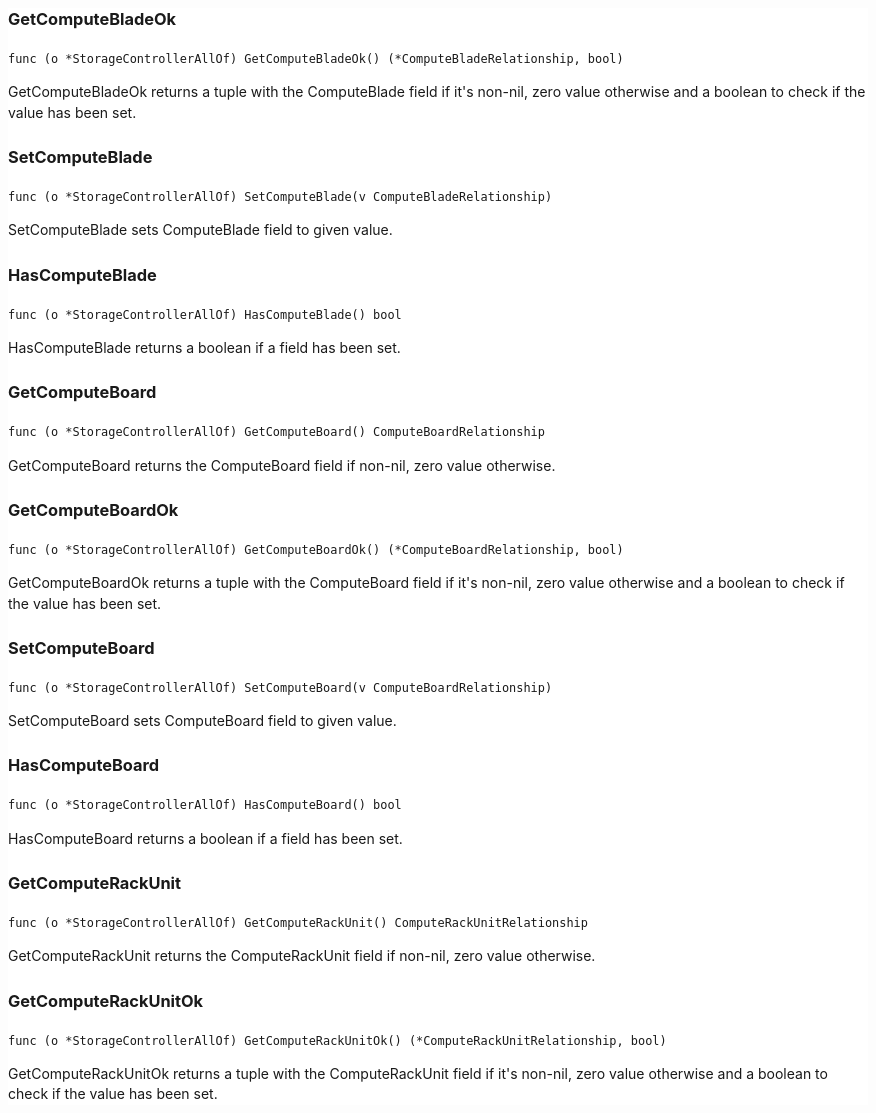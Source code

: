 ### GetComputeBladeOk

`func (o *StorageControllerAllOf) GetComputeBladeOk() (*ComputeBladeRelationship, bool)`

GetComputeBladeOk returns a tuple with the ComputeBlade field if it's non-nil, zero value otherwise
and a boolean to check if the value has been set.

### SetComputeBlade

`func (o *StorageControllerAllOf) SetComputeBlade(v ComputeBladeRelationship)`

SetComputeBlade sets ComputeBlade field to given value.

### HasComputeBlade

`func (o *StorageControllerAllOf) HasComputeBlade() bool`

HasComputeBlade returns a boolean if a field has been set.

### GetComputeBoard

`func (o *StorageControllerAllOf) GetComputeBoard() ComputeBoardRelationship`

GetComputeBoard returns the ComputeBoard field if non-nil, zero value otherwise.

### GetComputeBoardOk

`func (o *StorageControllerAllOf) GetComputeBoardOk() (*ComputeBoardRelationship, bool)`

GetComputeBoardOk returns a tuple with the ComputeBoard field if it's non-nil, zero value otherwise
and a boolean to check if the value has been set.

### SetComputeBoard

`func (o *StorageControllerAllOf) SetComputeBoard(v ComputeBoardRelationship)`

SetComputeBoard sets ComputeBoard field to given value.

### HasComputeBoard

`func (o *StorageControllerAllOf) HasComputeBoard() bool`

HasComputeBoard returns a boolean if a field has been set.

### GetComputeRackUnit

`func (o *StorageControllerAllOf) GetComputeRackUnit() ComputeRackUnitRelationship`

GetComputeRackUnit returns the ComputeRackUnit field if non-nil, zero value otherwise.

### GetComputeRackUnitOk

`func (o *StorageControllerAllOf) GetComputeRackUnitOk() (*ComputeRackUnitRelationship, bool)`

GetComputeRackUnitOk returns a tuple with the ComputeRackUnit field if it's non-nil, zero value otherwise
and a boolean to check if the value has been set.
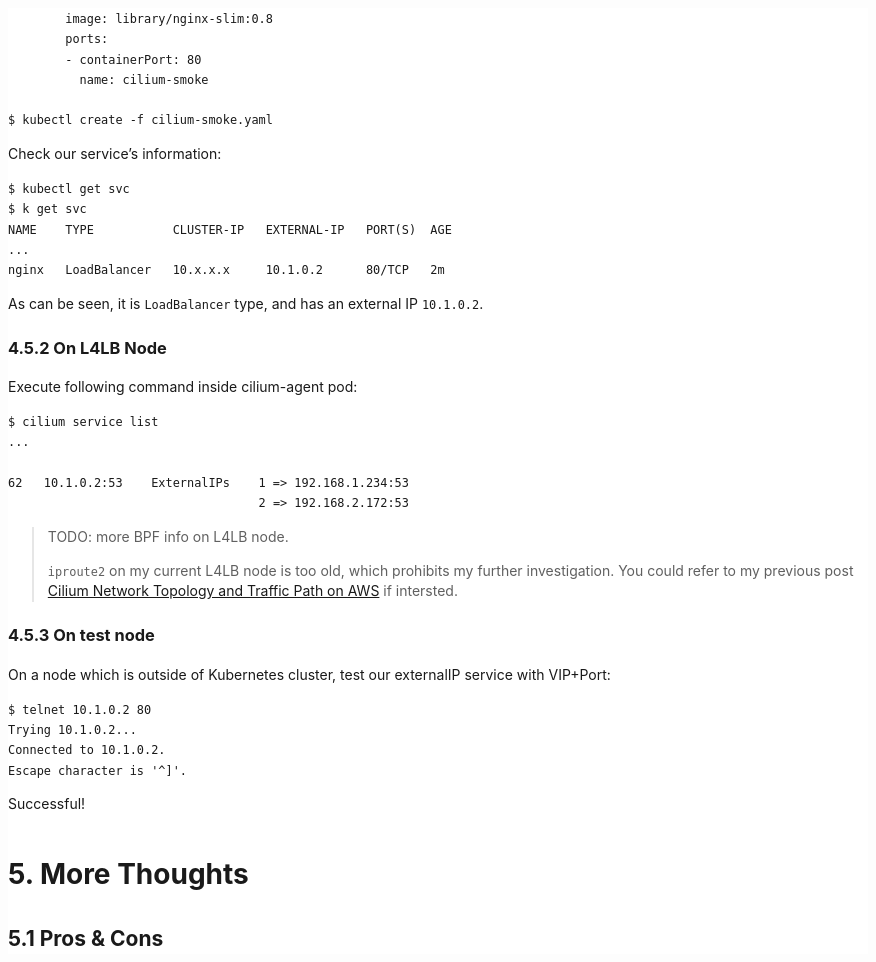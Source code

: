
 ```
        image: library/nginx-slim:0.8
        ports:
        - containerPort: 80
          name: cilium-smoke

$ kubectl create -f cilium-smoke.yaml
```

Check our service’s information:

```
$ kubectl get svc
$ k get svc
NAME    TYPE           CLUSTER-IP   EXTERNAL-IP   PORT(S)  AGE
...
nginx   LoadBalancer   10.x.x.x     10.1.0.2      80/TCP   2m
```

As can be seen, it is `LoadBalancer` type, and has an external IP `10.1.0.2`.

### 4.5.2 On L4LB Node

Execute following command inside cilium-agent pod:

```
$ cilium service list
...

62   10.1.0.2:53    ExternalIPs    1 => 192.168.1.234:53
                                   2 => 192.168.2.172:53
```

> TODO: more BPF info on L4LB node.
>
> `iproute2` on my current L4LB node is too old, which prohibits my further investigation. You could refer to my previous post [Cilium Network Topology and Traffic Path on AWS](https://arthurchiao.art/blog/cilium-network-topology-on-aws/) if intersted.

### 4.5.3 On test node

On a node which is outside of Kubernetes cluster, test our externalIP service with VIP+Port:

```
$ telnet 10.1.0.2 80
Trying 10.1.0.2...
Connected to 10.1.0.2.
Escape character is '^]'.
```

Successful!

# 5. More Thoughts

## 5.1 Pros & Cons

________________________

**What the task requires**
Please go through the entries and show every line with the word "ComputeRackUnitRelationship".

**Written answer**
`func (o *StorageControllerAllOf) GetComputeRackUnit() ComputeRackUnitRelationship`
`func (o *StorageControllerAllOf) GetComputeRackUnitOk() (*ComputeRackUnitRelationship, bool)`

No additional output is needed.